____ Records to use

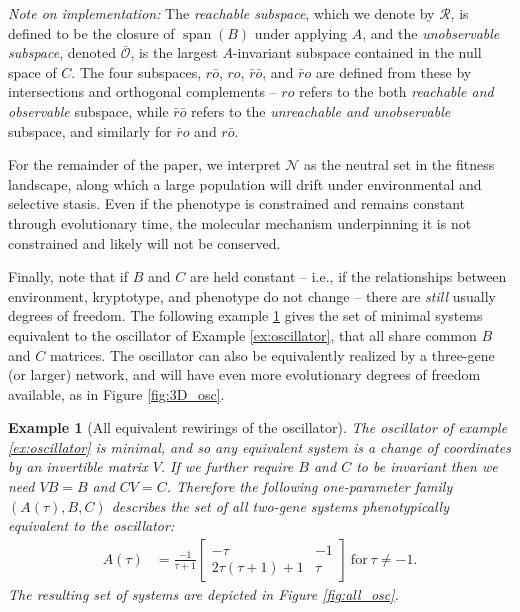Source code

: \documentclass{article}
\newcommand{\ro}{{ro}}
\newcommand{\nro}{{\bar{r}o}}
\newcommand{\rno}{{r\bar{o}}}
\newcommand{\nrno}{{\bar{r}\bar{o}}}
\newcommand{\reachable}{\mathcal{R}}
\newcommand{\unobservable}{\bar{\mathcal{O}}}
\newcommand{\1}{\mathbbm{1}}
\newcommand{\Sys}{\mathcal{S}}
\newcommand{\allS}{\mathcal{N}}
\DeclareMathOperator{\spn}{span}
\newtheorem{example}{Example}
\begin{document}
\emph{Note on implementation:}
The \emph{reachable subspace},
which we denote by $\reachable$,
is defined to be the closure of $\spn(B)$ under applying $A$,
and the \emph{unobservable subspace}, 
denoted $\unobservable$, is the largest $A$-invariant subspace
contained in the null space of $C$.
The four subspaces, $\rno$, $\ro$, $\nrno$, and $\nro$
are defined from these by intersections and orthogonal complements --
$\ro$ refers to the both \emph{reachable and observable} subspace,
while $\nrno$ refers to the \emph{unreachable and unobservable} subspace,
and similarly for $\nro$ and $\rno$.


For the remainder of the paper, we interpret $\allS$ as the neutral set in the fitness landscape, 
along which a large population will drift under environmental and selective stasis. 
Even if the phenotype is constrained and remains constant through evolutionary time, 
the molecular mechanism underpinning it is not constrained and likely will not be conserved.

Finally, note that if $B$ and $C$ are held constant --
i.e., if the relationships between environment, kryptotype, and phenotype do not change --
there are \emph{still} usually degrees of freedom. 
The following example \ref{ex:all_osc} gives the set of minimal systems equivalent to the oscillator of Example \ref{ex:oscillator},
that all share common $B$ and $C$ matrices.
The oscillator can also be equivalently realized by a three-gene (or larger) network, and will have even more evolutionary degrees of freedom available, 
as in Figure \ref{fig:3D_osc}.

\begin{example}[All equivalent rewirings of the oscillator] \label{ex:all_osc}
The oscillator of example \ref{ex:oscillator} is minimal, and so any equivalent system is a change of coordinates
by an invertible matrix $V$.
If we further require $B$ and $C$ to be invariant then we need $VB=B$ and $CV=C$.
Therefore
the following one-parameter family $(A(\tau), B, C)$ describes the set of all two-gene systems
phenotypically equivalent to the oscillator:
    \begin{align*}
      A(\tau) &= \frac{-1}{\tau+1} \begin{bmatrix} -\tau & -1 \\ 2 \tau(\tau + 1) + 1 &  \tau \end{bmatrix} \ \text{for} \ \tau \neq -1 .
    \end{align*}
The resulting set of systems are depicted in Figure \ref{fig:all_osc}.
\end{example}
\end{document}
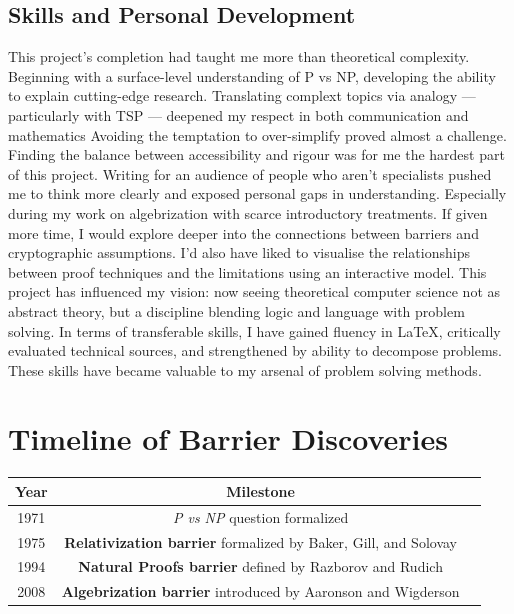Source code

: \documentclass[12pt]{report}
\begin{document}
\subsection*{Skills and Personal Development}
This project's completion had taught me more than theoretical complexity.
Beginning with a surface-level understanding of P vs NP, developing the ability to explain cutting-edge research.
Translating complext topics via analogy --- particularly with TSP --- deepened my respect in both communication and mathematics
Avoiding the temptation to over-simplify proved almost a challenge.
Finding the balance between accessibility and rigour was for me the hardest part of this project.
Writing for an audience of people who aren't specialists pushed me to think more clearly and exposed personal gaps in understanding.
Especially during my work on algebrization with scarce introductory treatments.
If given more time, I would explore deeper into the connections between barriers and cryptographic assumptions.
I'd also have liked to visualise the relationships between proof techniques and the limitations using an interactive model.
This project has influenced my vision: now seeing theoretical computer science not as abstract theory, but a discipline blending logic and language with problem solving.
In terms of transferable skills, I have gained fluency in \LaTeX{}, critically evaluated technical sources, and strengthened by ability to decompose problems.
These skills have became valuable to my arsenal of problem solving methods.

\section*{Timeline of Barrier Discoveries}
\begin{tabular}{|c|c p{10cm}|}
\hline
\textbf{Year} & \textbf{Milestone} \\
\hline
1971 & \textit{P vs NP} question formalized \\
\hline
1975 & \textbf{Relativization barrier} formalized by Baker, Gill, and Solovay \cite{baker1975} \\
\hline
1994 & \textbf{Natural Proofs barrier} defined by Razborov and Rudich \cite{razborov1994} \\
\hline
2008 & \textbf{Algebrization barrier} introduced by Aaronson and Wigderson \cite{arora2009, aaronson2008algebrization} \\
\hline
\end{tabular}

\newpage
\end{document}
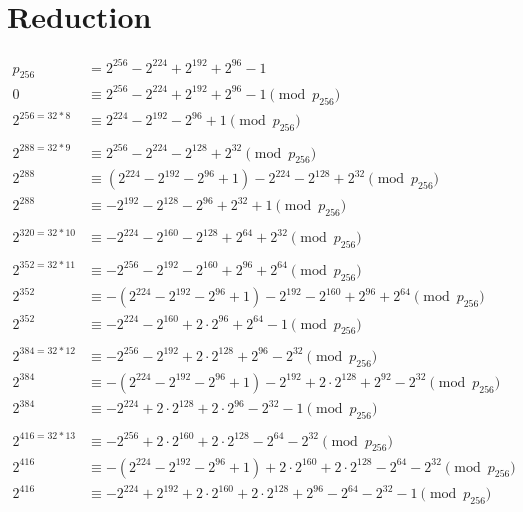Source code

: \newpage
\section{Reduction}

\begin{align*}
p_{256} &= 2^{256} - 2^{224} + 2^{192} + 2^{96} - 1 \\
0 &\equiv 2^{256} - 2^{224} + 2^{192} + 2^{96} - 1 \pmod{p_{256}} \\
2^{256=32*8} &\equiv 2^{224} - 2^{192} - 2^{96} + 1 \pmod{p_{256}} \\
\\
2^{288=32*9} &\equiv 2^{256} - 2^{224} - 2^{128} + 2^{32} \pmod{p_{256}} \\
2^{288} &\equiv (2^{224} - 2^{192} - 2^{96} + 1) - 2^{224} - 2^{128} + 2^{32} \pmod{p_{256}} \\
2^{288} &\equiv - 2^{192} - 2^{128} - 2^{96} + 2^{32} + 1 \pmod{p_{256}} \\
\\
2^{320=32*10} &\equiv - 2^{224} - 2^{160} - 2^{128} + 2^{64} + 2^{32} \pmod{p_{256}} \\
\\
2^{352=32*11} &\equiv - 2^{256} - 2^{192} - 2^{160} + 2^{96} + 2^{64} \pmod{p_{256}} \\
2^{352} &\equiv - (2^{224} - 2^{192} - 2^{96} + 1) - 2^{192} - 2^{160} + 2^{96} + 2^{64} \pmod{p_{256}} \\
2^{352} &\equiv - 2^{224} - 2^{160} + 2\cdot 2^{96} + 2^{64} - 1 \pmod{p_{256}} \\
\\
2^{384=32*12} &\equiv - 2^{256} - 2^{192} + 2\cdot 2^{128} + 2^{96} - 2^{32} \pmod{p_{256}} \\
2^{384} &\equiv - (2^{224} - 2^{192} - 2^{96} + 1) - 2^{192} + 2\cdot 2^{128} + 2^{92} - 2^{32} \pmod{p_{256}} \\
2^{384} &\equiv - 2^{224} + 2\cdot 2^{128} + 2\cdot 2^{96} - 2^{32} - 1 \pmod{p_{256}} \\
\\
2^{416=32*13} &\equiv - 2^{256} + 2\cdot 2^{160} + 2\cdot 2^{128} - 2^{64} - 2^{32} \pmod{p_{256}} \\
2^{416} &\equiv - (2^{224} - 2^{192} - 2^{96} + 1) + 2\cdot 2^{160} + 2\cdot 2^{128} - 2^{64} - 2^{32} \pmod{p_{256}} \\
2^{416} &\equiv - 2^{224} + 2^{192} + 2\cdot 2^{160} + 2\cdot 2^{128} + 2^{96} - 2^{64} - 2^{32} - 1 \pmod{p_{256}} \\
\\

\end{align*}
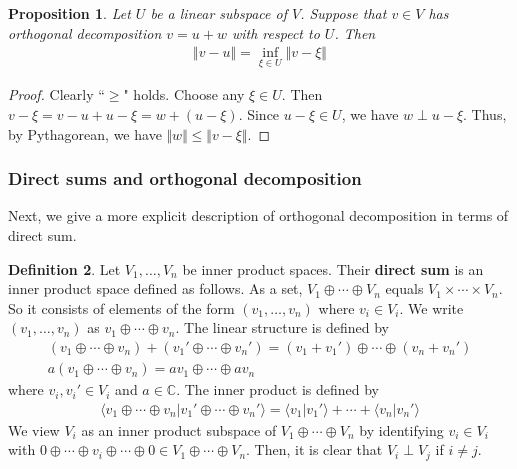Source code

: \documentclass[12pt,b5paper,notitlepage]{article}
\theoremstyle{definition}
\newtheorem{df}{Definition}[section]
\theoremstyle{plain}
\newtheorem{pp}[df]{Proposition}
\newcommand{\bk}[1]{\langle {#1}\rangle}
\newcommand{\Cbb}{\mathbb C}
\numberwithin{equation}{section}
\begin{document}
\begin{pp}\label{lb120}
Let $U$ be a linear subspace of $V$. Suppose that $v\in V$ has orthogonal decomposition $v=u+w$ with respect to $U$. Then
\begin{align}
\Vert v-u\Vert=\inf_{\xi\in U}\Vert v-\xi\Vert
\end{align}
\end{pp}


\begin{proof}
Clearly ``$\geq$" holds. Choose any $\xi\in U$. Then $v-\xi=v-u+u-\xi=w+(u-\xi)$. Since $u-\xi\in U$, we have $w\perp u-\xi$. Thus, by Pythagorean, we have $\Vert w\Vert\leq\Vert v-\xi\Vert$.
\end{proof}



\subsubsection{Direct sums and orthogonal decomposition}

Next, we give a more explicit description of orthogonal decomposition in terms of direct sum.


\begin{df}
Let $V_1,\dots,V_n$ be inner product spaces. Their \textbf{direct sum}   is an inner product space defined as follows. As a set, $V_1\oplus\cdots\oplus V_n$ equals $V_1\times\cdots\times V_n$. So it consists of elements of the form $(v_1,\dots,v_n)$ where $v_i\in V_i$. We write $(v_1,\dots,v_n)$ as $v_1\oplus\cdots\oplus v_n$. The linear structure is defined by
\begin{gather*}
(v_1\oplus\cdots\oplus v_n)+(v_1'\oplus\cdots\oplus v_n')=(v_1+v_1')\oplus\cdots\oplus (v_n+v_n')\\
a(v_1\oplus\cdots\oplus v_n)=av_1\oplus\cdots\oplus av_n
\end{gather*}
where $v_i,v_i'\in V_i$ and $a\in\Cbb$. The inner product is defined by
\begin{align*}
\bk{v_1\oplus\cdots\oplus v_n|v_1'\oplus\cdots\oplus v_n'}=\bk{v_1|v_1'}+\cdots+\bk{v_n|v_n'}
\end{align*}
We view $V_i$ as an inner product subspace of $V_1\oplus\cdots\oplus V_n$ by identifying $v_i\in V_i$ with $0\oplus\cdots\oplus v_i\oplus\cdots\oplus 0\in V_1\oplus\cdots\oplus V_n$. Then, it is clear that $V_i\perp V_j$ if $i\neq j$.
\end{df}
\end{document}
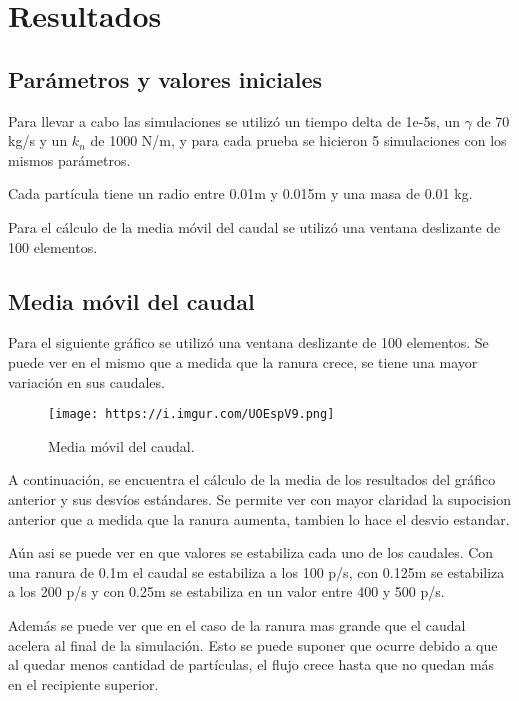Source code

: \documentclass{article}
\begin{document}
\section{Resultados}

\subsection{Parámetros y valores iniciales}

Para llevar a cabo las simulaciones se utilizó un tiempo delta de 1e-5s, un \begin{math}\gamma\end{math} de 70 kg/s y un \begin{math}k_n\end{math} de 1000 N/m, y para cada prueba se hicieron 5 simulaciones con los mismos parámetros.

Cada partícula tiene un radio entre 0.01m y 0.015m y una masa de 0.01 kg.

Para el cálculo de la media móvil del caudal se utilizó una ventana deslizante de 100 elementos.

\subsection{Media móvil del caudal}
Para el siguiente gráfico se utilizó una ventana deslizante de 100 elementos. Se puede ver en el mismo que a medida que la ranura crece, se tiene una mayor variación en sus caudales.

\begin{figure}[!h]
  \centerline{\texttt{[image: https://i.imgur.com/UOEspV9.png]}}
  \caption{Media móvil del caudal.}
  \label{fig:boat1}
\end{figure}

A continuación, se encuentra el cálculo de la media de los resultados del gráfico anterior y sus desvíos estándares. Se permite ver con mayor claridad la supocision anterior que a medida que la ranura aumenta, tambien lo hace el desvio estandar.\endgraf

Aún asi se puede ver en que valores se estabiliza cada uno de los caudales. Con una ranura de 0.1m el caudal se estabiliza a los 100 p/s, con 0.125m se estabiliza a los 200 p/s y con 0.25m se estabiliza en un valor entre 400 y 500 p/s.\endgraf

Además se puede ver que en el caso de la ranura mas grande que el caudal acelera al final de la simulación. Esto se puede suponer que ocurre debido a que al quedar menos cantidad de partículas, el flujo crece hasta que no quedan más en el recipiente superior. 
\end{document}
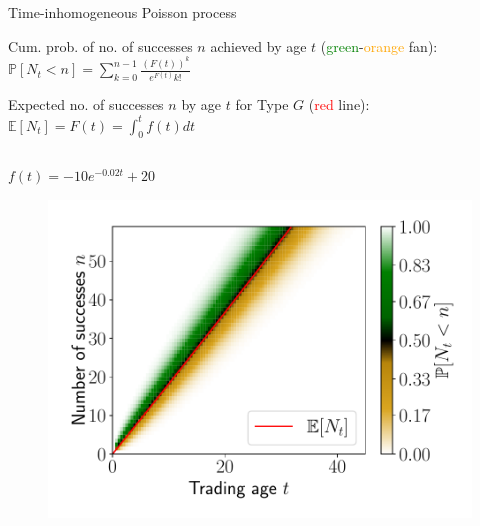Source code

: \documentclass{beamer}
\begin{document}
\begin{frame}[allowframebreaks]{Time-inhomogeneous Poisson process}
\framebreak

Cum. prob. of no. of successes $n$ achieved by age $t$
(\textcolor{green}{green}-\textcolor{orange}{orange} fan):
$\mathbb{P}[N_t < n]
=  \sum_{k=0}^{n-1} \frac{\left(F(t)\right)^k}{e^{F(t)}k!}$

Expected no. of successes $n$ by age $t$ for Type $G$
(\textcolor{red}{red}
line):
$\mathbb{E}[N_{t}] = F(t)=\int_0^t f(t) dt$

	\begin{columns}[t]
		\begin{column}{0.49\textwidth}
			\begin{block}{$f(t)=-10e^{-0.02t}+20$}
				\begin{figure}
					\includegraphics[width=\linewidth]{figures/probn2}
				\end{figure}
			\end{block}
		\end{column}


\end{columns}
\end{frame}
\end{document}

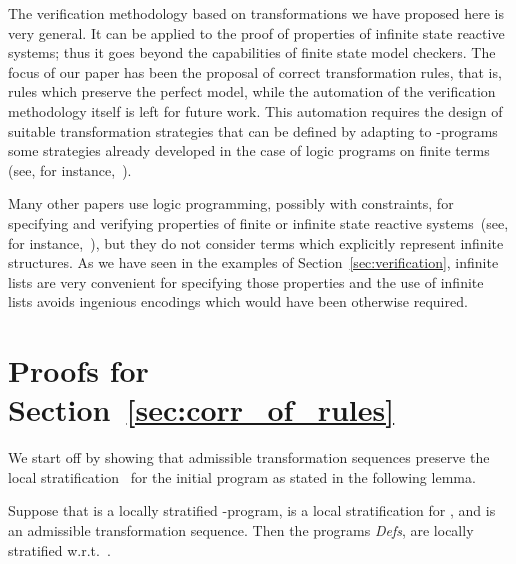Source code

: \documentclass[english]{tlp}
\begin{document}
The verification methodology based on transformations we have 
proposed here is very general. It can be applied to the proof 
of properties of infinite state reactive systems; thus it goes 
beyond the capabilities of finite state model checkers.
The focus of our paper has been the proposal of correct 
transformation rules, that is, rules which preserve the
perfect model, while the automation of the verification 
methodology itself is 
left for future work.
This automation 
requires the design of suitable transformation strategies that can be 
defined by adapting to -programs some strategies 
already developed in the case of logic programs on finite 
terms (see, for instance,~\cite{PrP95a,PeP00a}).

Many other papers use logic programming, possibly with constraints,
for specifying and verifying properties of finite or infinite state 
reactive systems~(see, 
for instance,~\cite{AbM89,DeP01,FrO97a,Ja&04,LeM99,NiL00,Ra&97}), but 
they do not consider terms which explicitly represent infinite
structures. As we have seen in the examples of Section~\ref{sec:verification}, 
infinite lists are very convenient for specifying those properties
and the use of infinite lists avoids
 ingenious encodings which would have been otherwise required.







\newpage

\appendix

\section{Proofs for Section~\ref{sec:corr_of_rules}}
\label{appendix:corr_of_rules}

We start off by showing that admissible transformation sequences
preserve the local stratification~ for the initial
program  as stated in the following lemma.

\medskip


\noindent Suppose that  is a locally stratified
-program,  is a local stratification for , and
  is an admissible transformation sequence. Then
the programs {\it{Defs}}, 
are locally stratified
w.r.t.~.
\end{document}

________

Check each line above for the string "very", then copy the ones that have it.

* [Solution to the problem]
proposed here is very general. It can be applied to the proof 
infinite lists are very convenient for specifying those properties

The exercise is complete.